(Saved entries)
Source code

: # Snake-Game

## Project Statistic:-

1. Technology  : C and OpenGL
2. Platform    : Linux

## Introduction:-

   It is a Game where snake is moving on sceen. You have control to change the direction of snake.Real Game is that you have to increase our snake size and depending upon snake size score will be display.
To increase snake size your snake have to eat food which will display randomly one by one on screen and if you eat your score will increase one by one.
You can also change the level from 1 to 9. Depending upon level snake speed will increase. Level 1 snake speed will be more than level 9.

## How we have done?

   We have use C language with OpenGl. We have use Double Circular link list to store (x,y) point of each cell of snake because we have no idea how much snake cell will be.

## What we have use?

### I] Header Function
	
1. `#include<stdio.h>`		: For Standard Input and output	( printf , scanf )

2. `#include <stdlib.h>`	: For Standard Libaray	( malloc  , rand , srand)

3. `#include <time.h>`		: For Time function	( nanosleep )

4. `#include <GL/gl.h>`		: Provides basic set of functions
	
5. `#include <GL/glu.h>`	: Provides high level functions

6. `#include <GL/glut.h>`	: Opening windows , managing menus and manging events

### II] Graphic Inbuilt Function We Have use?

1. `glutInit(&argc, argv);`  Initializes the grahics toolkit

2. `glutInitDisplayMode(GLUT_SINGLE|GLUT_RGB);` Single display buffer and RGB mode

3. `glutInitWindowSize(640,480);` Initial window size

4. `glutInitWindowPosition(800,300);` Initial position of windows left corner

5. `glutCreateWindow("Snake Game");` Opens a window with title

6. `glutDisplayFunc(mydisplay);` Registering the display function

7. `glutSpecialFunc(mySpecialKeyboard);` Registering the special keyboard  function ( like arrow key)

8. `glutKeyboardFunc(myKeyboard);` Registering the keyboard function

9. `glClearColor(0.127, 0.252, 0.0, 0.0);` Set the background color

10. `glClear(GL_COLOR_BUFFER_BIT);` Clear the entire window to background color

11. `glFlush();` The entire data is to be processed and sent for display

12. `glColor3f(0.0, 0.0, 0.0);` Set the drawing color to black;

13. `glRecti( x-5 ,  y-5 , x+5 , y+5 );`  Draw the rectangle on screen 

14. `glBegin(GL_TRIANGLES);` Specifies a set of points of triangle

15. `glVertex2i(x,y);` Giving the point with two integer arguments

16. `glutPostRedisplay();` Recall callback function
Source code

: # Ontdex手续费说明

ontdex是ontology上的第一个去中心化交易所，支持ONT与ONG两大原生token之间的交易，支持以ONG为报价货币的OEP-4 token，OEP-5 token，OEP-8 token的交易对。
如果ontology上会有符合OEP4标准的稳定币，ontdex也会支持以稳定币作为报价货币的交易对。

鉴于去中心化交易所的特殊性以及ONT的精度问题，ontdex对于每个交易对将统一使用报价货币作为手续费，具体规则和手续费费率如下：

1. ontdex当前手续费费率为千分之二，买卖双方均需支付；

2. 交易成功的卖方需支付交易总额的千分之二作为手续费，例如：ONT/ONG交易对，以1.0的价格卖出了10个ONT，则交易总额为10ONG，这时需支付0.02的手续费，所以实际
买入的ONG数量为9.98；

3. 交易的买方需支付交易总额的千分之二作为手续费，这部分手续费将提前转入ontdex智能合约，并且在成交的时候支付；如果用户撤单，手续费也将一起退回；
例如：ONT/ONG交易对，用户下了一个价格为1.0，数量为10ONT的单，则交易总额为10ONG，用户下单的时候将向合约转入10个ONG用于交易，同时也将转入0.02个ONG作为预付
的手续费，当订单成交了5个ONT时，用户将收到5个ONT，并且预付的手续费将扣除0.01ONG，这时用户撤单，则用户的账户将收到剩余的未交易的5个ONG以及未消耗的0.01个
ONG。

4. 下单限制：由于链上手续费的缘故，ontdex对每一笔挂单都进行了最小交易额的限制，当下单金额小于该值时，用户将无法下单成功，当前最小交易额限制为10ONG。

• [Exercise] For this exercise, gather every line of the data that contains the word "Game".

• [Completed exercise]
: # Snake-Game
   It is a Game where snake is moving on sceen. You have control to change the direction of snake.Real Game is that you have to increase our snake size and depending upon snake size score will be display.
5. `glutCreateWindow("Snake Game");` Opens a window with title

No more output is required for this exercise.